Task brief – Please give the listing again in full, leaving out its images.

+++ Entries shown

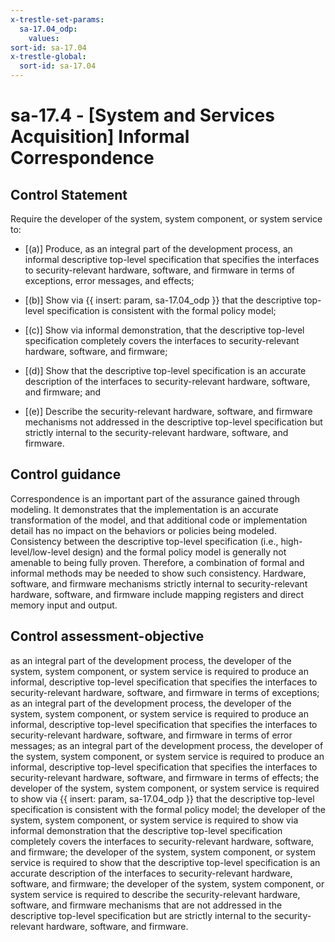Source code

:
 ```yaml
---
x-trestle-set-params:
  sa-17.04_odp:
    values:
sort-id: sa-17.04
x-trestle-global:
  sort-id: sa-17.04
---
```


# sa-17.4 - \[System and Services Acquisition\] Informal Correspondence

## Control Statement

Require the developer of the system, system component, or system service to:

- \[(a)\] Produce, as an integral part of the development process, an informal descriptive top-level specification that specifies the interfaces to security-relevant hardware, software, and firmware in terms of exceptions, error messages, and effects;

- \[(b)\] Show via {{ insert: param, sa-17.04_odp }} that the descriptive top-level specification is consistent with the formal policy model;

- \[(c)\] Show via informal demonstration, that the descriptive top-level specification completely covers the interfaces to security-relevant hardware, software, and firmware;

- \[(d)\] Show that the descriptive top-level specification is an accurate description of the interfaces to security-relevant hardware, software, and firmware; and

- \[(e)\] Describe the security-relevant hardware, software, and firmware mechanisms not addressed in the descriptive top-level specification but strictly internal to the security-relevant hardware, software, and firmware.

## Control guidance

Correspondence is an important part of the assurance gained through modeling. It demonstrates that the implementation is an accurate transformation of the model, and that additional code or implementation detail has no impact on the behaviors or policies being modeled. Consistency between the descriptive top-level specification (i.e., high-level/low-level design) and the formal policy model is generally not amenable to being fully proven. Therefore, a combination of formal and informal methods may be needed to show such consistency. Hardware, software, and firmware mechanisms strictly internal to security-relevant hardware, software, and firmware include mapping registers and direct memory input and output.

## Control assessment-objective

as an integral part of the development process, the developer of the system, system component, or system service is required to produce an informal, descriptive top-level specification that specifies the interfaces to security-relevant hardware, software, and firmware in terms of exceptions;
as an integral part of the development process, the developer of the system, system component, or system service is required to produce an informal, descriptive top-level specification that specifies the interfaces to security-relevant hardware, software, and firmware in terms of error messages;
as an integral part of the development process, the developer of the system, system component, or system service is required to produce an informal, descriptive top-level specification that specifies the interfaces to security-relevant hardware, software, and firmware in terms of effects;
the developer of the system, system component, or system service is required to show via {{ insert: param, sa-17.04_odp }} that the descriptive top-level specification is consistent with the formal policy model;
the developer of the system, system component, or system service is required to show via informal demonstration that the descriptive top-level specification completely covers the interfaces to security-relevant hardware, software, and firmware;
the developer of the system, system component, or system service is required to show that the descriptive top-level specification is an accurate description of the interfaces to security-relevant hardware, software, and firmware;
the developer of the system, system component, or system service is required to describe the security-relevant hardware, software, and firmware mechanisms that are not addressed in the descriptive top-level specification but are strictly internal to the security-relevant hardware, software, and firmware.
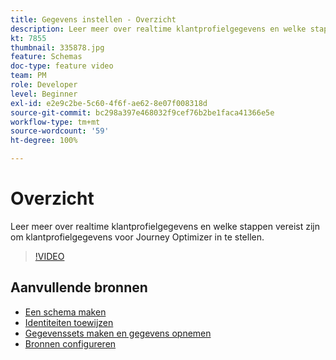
 ```yaml
---
title: Gegevens instellen - Overzicht
description: Leer meer over realtime klantprofielgegevens en welke stappen vereist zijn om klantprofielgegevens voor Journey Optimizer in te stellen.
kt: 7855
thumbnail: 335878.jpg
feature: Schemas
doc-type: feature video
team: PM
role: Developer
level: Beginner
exl-id: e2e9c2be-5c60-4f6f-ae62-8e07f008318d
source-git-commit: bc298a397e468032f9cef76b2be1faca41366e5e
workflow-type: tm+mt
source-wordcount: '59'
ht-degree: 100%

---
```


# Overzicht

Leer meer over realtime klantprofielgegevens en welke stappen vereist zijn om klantprofielgegevens voor Journey Optimizer in te stellen.

>[!VIDEO](https://video.tv.adobe.com/v/335878?quality=12)

## Aanvullende bronnen

* [Een schema maken](/help/set-up-data/create-schema.md)
* [Identiteiten toewijzen](/help/set-up-data/map-identities.md)
* [Gegevenssets maken en gegevens opnemen](/help/set-up-data/create-datasets-and-ingest-data.md)
* [Bronnen configureren](/help/set-up-data/configure-source-connectors.md)
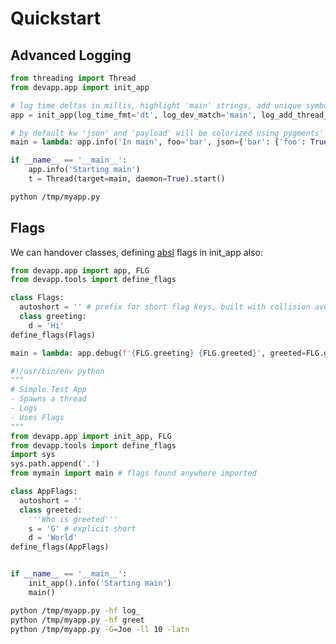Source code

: # Quickstart

## Advanced Logging

```python lp mode=make_file fn=/tmp/myapp.py fmt=mk_console
from threading import Thread
from devapp.app import init_app

# log time deltas in millis, highlight 'main' strings, add unique symbol for threads
app = init_app(log_time_fmt='dt', log_dev_match='main', log_add_thread_name=True)

# by default kw 'json' and 'payload' will be colorized using pygments' json lexer:
main = lambda: app.info('In main', foo='bar', json={'bar': {'foo': True}})

if __name__ == '__main__':
    app.info('Starting main')
    t = Thread(target=main, daemon=True).start()


```

```bash lp fmt=xt_flat session=quickstart
python /tmp/myapp.py
```



## Flags

We can handover classes, defining [absl](https://abseil.io/docs/python/quickstart) flags in init_app also:


```python lp mode=make_file fn=/tmp/mymain.py fmt=mk_console
from devapp.app import app, FLG
from devapp.tools import define_flags

class Flags:
  autoshort = '' # prefix for short flag keys, built with collision avoidance 
  class greeting:
    d = 'Hi'
define_flags(Flags)

main = lambda: app.debug(f'{FLG.greeting} {FLG.greeted}', greeted=FLG.greeted)


```

```python lp mode=make_file fn=/tmp/myapp.py fmt=mk_console
#!/usr/bin/env python
"""
# Simple Test App
- Spawns a thread
- Logs
- Uses Flags
"""
from devapp.app import init_app, FLG
from devapp.tools import define_flags
import sys
sys.path.append('.')
from mymain import main # flags found anywhere imported

class AppFlags:
  autoshort = ''
  class greeted:
    '''Who is greeted'''
    s = 'G' # explicit short
    d = 'World'
define_flags(AppFlags)


if __name__ == '__main__':
    init_app().info('Starting main')
    main()
```

```bash lp fmt=xt_flat session=quickstart
python /tmp/myapp.py -hf log_
python /tmp/myapp.py -hf greet
python /tmp/myapp.py -G=Joe -ll 10 -latn
```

++++++

Your solution –
Source code

:
 ```yaml
---
x-trestle-set-params:
  sa-17.04_odp:
    values:
sort-id: sa-17.04
x-trestle-global:
  sort-id: sa-17.04
---
```


# sa-17.4 - \[System and Services Acquisition\] Informal Correspondence

## Control Statement

Require the developer of the system, system component, or system service to:

- \[(a)\] Produce, as an integral part of the development process, an informal descriptive top-level specification that specifies the interfaces to security-relevant hardware, software, and firmware in terms of exceptions, error messages, and effects;

- \[(b)\] Show via {{ insert: param, sa-17.04_odp }} that the descriptive top-level specification is consistent with the formal policy model;

- \[(c)\] Show via informal demonstration, that the descriptive top-level specification completely covers the interfaces to security-relevant hardware, software, and firmware;

- \[(d)\] Show that the descriptive top-level specification is an accurate description of the interfaces to security-relevant hardware, software, and firmware; and

- \[(e)\] Describe the security-relevant hardware, software, and firmware mechanisms not addressed in the descriptive top-level specification but strictly internal to the security-relevant hardware, software, and firmware.

## Control guidance

Correspondence is an important part of the assurance gained through modeling. It demonstrates that the implementation is an accurate transformation of the model, and that additional code or implementation detail has no impact on the behaviors or policies being modeled. Consistency between the descriptive top-level specification (i.e., high-level/low-level design) and the formal policy model is generally not amenable to being fully proven. Therefore, a combination of formal and informal methods may be needed to show such consistency. Hardware, software, and firmware mechanisms strictly internal to security-relevant hardware, software, and firmware include mapping registers and direct memory input and output.

## Control assessment-objective

as an integral part of the development process, the developer of the system, system component, or system service is required to produce an informal, descriptive top-level specification that specifies the interfaces to security-relevant hardware, software, and firmware in terms of exceptions;
as an integral part of the development process, the developer of the system, system component, or system service is required to produce an informal, descriptive top-level specification that specifies the interfaces to security-relevant hardware, software, and firmware in terms of error messages;
as an integral part of the development process, the developer of the system, system component, or system service is required to produce an informal, descriptive top-level specification that specifies the interfaces to security-relevant hardware, software, and firmware in terms of effects;
the developer of the system, system component, or system service is required to show via {{ insert: param, sa-17.04_odp }} that the descriptive top-level specification is consistent with the formal policy model;
the developer of the system, system component, or system service is required to show via informal demonstration that the descriptive top-level specification completely covers the interfaces to security-relevant hardware, software, and firmware;
the developer of the system, system component, or system service is required to show that the descriptive top-level specification is an accurate description of the interfaces to security-relevant hardware, software, and firmware;
the developer of the system, system component, or system service is required to describe the security-relevant hardware, software, and firmware mechanisms that are not addressed in the descriptive top-level specification but are strictly internal to the security-relevant hardware, software, and firmware.
 ```yaml
---
title: Gegevens instellen - Overzicht
description: Leer meer over realtime klantprofielgegevens en welke stappen vereist zijn om klantprofielgegevens voor Journey Optimizer in te stellen.
kt: 7855
thumbnail: 335878.jpg
feature: Schemas
doc-type: feature video
team: PM
role: Developer
level: Beginner
exl-id: e2e9c2be-5c60-4f6f-ae62-8e07f008318d
source-git-commit: bc298a397e468032f9cef76b2be1faca41366e5e
workflow-type: tm+mt
source-wordcount: '59'
ht-degree: 100%

---
```


# Overzicht

Leer meer over realtime klantprofielgegevens en welke stappen vereist zijn om klantprofielgegevens voor Journey Optimizer in te stellen.

>[!VIDEO](https://video.tv.adobe.com/v/335878?quality=12)

## Aanvullende bronnen

* [Een schema maken](/help/set-up-data/create-schema.md)
* [Identiteiten toewijzen](/help/set-up-data/map-identities.md)
* [Gegevenssets maken en gegevens opnemen](/help/set-up-data/create-datasets-and-ingest-data.md)
* [Bronnen configureren](/help/set-up-data/configure-source-connectors.md)
Source code

: # Quickstart

## Advanced Logging

```python lp mode=make_file fn=/tmp/myapp.py fmt=mk_console
from threading import Thread
from devapp.app import init_app

# log time deltas in millis, highlight 'main' strings, add unique symbol for threads
app = init_app(log_time_fmt='dt', log_dev_match='main', log_add_thread_name=True)

# by default kw 'json' and 'payload' will be colorized using pygments' json lexer:
main = lambda: app.info('In main', foo='bar', json={'bar': {'foo': True}})

if __name__ == '__main__':
    app.info('Starting main')
    t = Thread(target=main, daemon=True).start()


```

```bash lp fmt=xt_flat session=quickstart
python /tmp/myapp.py
```



## Flags

We can handover classes, defining [absl](https://abseil.io/docs/python/quickstart) flags in init_app also:


```python lp mode=make_file fn=/tmp/mymain.py fmt=mk_console
from devapp.app import app, FLG
from devapp.tools import define_flags

class Flags:
  autoshort = '' # prefix for short flag keys, built with collision avoidance 
  class greeting:
    d = 'Hi'
define_flags(Flags)

main = lambda: app.debug(f'{FLG.greeting} {FLG.greeted}', greeted=FLG.greeted)


```

```python lp mode=make_file fn=/tmp/myapp.py fmt=mk_console
#!/usr/bin/env python
"""
# Simple Test App
- Spawns a thread
- Logs
- Uses Flags
"""
from devapp.app import init_app, FLG
from devapp.tools import define_flags
import sys
sys.path.append('.')
from mymain import main # flags found anywhere imported

class AppFlags:
  autoshort = ''
  class greeted:
    '''Who is greeted'''
    s = 'G' # explicit short
    d = 'World'
define_flags(AppFlags)


if __name__ == '__main__':
    init_app().info('Starting main')
    main()
```

```bash lp fmt=xt_flat session=quickstart
python /tmp/myapp.py -hf log_
python /tmp/myapp.py -hf greet
python /tmp/myapp.py -G=Joe -ll 10 -latn
```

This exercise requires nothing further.